Task goal :: Every entry that follows is to be duplicated exactly.

═══ Exercise inputs

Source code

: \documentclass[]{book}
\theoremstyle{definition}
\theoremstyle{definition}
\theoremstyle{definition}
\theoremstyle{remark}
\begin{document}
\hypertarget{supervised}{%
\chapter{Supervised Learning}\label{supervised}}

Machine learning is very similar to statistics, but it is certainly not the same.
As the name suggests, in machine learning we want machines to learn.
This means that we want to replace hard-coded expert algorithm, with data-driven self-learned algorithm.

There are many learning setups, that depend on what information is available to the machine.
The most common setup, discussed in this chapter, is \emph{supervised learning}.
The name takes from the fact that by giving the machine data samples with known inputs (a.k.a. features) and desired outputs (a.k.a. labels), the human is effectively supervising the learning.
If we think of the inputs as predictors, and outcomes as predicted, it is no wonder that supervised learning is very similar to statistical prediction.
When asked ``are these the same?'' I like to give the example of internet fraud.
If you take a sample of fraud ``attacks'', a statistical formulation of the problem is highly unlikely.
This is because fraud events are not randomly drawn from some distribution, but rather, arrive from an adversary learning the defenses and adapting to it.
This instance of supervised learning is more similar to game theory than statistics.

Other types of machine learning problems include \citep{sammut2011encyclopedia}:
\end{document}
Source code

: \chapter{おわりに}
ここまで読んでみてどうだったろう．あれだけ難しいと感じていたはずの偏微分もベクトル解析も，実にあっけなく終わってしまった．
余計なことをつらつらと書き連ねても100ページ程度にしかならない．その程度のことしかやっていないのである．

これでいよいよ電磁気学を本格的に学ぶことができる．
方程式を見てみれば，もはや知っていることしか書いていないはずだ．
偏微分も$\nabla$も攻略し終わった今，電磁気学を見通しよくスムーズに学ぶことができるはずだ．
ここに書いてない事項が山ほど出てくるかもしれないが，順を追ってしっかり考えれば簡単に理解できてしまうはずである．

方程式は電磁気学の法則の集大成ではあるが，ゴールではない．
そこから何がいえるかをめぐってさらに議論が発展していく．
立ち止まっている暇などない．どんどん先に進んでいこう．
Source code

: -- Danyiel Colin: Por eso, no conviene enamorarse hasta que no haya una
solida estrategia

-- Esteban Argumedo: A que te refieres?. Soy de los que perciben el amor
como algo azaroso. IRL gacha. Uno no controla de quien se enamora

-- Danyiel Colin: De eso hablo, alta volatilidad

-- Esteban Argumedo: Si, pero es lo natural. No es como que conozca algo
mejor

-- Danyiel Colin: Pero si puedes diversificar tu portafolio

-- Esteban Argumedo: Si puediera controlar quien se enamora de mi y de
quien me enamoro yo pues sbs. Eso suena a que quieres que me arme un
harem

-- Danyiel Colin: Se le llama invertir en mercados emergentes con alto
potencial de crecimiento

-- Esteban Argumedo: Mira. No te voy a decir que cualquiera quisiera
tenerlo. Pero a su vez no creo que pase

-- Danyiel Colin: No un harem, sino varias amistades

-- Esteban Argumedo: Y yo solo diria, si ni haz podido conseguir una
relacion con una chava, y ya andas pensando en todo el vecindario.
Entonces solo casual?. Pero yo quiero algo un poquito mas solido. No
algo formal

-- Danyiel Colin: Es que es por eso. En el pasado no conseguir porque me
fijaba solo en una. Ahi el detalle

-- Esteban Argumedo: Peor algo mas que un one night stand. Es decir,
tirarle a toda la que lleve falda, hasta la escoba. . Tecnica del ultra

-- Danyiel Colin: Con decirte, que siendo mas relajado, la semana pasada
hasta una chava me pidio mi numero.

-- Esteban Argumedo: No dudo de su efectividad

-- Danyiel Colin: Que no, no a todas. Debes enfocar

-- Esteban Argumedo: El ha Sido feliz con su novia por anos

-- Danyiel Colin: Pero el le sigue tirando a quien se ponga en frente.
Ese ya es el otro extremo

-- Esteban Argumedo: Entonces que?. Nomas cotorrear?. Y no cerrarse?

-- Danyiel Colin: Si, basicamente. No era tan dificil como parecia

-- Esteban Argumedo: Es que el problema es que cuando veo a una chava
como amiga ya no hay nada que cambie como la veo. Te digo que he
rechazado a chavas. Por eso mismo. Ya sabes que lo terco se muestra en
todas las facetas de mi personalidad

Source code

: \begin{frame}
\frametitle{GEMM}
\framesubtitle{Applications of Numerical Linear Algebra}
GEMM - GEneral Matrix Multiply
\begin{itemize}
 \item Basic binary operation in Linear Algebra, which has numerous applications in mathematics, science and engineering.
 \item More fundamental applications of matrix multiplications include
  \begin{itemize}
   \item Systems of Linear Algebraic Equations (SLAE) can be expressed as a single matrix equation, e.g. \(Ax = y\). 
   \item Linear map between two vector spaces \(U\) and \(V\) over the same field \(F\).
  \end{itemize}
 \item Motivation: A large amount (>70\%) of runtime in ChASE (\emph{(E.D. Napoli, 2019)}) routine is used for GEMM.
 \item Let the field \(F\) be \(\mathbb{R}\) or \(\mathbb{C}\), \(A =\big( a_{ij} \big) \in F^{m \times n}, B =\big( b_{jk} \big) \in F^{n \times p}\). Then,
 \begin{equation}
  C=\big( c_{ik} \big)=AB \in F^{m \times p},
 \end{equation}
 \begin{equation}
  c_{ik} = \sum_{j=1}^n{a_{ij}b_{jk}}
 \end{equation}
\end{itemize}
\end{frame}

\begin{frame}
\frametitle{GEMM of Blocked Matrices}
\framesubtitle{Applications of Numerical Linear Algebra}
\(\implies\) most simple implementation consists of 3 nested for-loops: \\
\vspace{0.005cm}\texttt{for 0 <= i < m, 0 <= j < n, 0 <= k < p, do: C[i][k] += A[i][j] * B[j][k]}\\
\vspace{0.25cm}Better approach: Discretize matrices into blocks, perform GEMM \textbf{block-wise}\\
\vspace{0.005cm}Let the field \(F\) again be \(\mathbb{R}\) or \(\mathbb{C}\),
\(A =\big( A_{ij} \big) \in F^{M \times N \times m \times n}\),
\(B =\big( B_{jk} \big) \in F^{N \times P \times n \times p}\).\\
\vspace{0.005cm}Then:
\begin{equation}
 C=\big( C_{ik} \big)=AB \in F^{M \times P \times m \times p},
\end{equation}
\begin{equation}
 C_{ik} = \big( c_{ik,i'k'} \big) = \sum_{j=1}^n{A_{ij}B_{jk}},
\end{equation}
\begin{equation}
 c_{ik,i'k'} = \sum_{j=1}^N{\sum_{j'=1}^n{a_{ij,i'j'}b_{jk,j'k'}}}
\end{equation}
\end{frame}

══════

Problem solution ::
Source code

: \documentclass[]{book}
\theoremstyle{definition}
\theoremstyle{definition}
\theoremstyle{definition}
\theoremstyle{remark}
\begin{document}
\hypertarget{supervised}{%
\chapter{Supervised Learning}\label{supervised}}

Machine learning is very similar to statistics, but it is certainly not the same.
As the name suggests, in machine learning we want machines to learn.
This means that we want to replace hard-coded expert algorithm, with data-driven self-learned algorithm.

There are many learning setups, that depend on what information is available to the machine.
The most common setup, discussed in this chapter, is \emph{supervised learning}.
The name takes from the fact that by giving the machine data samples with known inputs (a.k.a. features) and desired outputs (a.k.a. labels), the human is effectively supervising the learning.
If we think of the inputs as predictors, and outcomes as predicted, it is no wonder that supervised learning is very similar to statistical prediction.
When asked ``are these the same?'' I like to give the example of internet fraud.
If you take a sample of fraud ``attacks'', a statistical formulation of the problem is highly unlikely.
This is because fraud events are not randomly drawn from some distribution, but rather, arrive from an adversary learning the defenses and adapting to it.
This instance of supervised learning is more similar to game theory than statistics.

Other types of machine learning problems include \citep{sammut2011encyclopedia}:
\end{document}
Source code

: \chapter{おわりに}
ここまで読んでみてどうだったろう．あれだけ難しいと感じていたはずの偏微分もベクトル解析も，実にあっけなく終わってしまった．
余計なことをつらつらと書き連ねても100ページ程度にしかならない．その程度のことしかやっていないのである．

これでいよいよ電磁気学を本格的に学ぶことができる．
方程式を見てみれば，もはや知っていることしか書いていないはずだ．
偏微分も$\nabla$も攻略し終わった今，電磁気学を見通しよくスムーズに学ぶことができるはずだ．
ここに書いてない事項が山ほど出てくるかもしれないが，順を追ってしっかり考えれば簡単に理解できてしまうはずである．

方程式は電磁気学の法則の集大成ではあるが，ゴールではない．
そこから何がいえるかをめぐってさらに議論が発展していく．
立ち止まっている暇などない．どんどん先に進んでいこう．
Source code

: -- Danyiel Colin: Por eso, no conviene enamorarse hasta que no haya una
solida estrategia

-- Esteban Argumedo: A que te refieres?. Soy de los que perciben el amor
como algo azaroso. IRL gacha. Uno no controla de quien se enamora

-- Danyiel Colin: De eso hablo, alta volatilidad

-- Esteban Argumedo: Si, pero es lo natural. No es como que conozca algo
mejor

-- Danyiel Colin: Pero si puedes diversificar tu portafolio

-- Esteban Argumedo: Si puediera controlar quien se enamora de mi y de
quien me enamoro yo pues sbs. Eso suena a que quieres que me arme un
harem

-- Danyiel Colin: Se le llama invertir en mercados emergentes con alto
potencial de crecimiento

-- Esteban Argumedo: Mira. No te voy a decir que cualquiera quisiera
tenerlo. Pero a su vez no creo que pase

-- Danyiel Colin: No un harem, sino varias amistades

-- Esteban Argumedo: Y yo solo diria, si ni haz podido conseguir una
relacion con una chava, y ya andas pensando en todo el vecindario.
Entonces solo casual?. Pero yo quiero algo un poquito mas solido. No
algo formal

-- Danyiel Colin: Es que es por eso. En el pasado no conseguir porque me
fijaba solo en una. Ahi el detalle

-- Esteban Argumedo: Peor algo mas que un one night stand. Es decir,
tirarle a toda la que lleve falda, hasta la escoba. . Tecnica del ultra

-- Danyiel Colin: Con decirte, que siendo mas relajado, la semana pasada
hasta una chava me pidio mi numero.

-- Esteban Argumedo: No dudo de su efectividad

-- Danyiel Colin: Que no, no a todas. Debes enfocar

-- Esteban Argumedo: El ha Sido feliz con su novia por anos

-- Danyiel Colin: Pero el le sigue tirando a quien se ponga en frente.
Ese ya es el otro extremo

-- Esteban Argumedo: Entonces que?. Nomas cotorrear?. Y no cerrarse?

-- Danyiel Colin: Si, basicamente. No era tan dificil como parecia

-- Esteban Argumedo: Es que el problema es que cuando veo a una chava
como amiga ya no hay nada que cambie como la veo. Te digo que he
rechazado a chavas. Por eso mismo. Ya sabes que lo terco se muestra en
todas las facetas de mi personalidad

Source code

: \begin{frame}
\frametitle{GEMM}
\framesubtitle{Applications of Numerical Linear Algebra}
GEMM - GEneral Matrix Multiply
\begin{itemize}
 \item Basic binary operation in Linear Algebra, which has numerous applications in mathematics, science and engineering.
 \item More fundamental applications of matrix multiplications include
  \begin{itemize}
   \item Systems of Linear Algebraic Equations (SLAE) can be expressed as a single matrix equation, e.g. \(Ax = y\). 
   \item Linear map between two vector spaces \(U\) and \(V\) over the same field \(F\).
  \end{itemize}
 \item Motivation: A large amount (>70\%) of runtime in ChASE (\emph{(E.D. Napoli, 2019)}) routine is used for GEMM.
 \item Let the field \(F\) be \(\mathbb{R}\) or \(\mathbb{C}\), \(A =\big( a_{ij} \big) \in F^{m \times n}, B =\big( b_{jk} \big) \in F^{n \times p}\). Then,
 \begin{equation}
  C=\big( c_{ik} \big)=AB \in F^{m \times p},
 \end{equation}
 \begin{equation}
  c_{ik} = \sum_{j=1}^n{a_{ij}b_{jk}}
 \end{equation}
\end{itemize}
\end{frame}

\begin{frame}
\frametitle{GEMM of Blocked Matrices}
\framesubtitle{Applications of Numerical Linear Algebra}
\(\implies\) most simple implementation consists of 3 nested for-loops: \\
\vspace{0.005cm}\texttt{for 0 <= i < m, 0 <= j < n, 0 <= k < p, do: C[i][k] += A[i][j] * B[j][k]}\\
\vspace{0.25cm}Better approach: Discretize matrices into blocks, perform GEMM \textbf{block-wise}\\
\vspace{0.005cm}Let the field \(F\) again be \(\mathbb{R}\) or \(\mathbb{C}\),
\(A =\big( A_{ij} \big) \in F^{M \times N \times m \times n}\),
\(B =\big( B_{jk} \big) \in F^{N \times P \times n \times p}\).\\
\vspace{0.005cm}Then:
\begin{equation}
 C=\big( C_{ik} \big)=AB \in F^{M \times P \times m \times p},
\end{equation}
\begin{equation}
 C_{ik} = \big( c_{ik,i'k'} \big) = \sum_{j=1}^n{A_{ij}B_{jk}},
\end{equation}
\begin{equation}
 c_{ik,i'k'} = \sum_{j=1}^N{\sum_{j'=1}^n{a_{ij,i'j'}b_{jk,j'k'}}}
\end{equation}
\end{frame}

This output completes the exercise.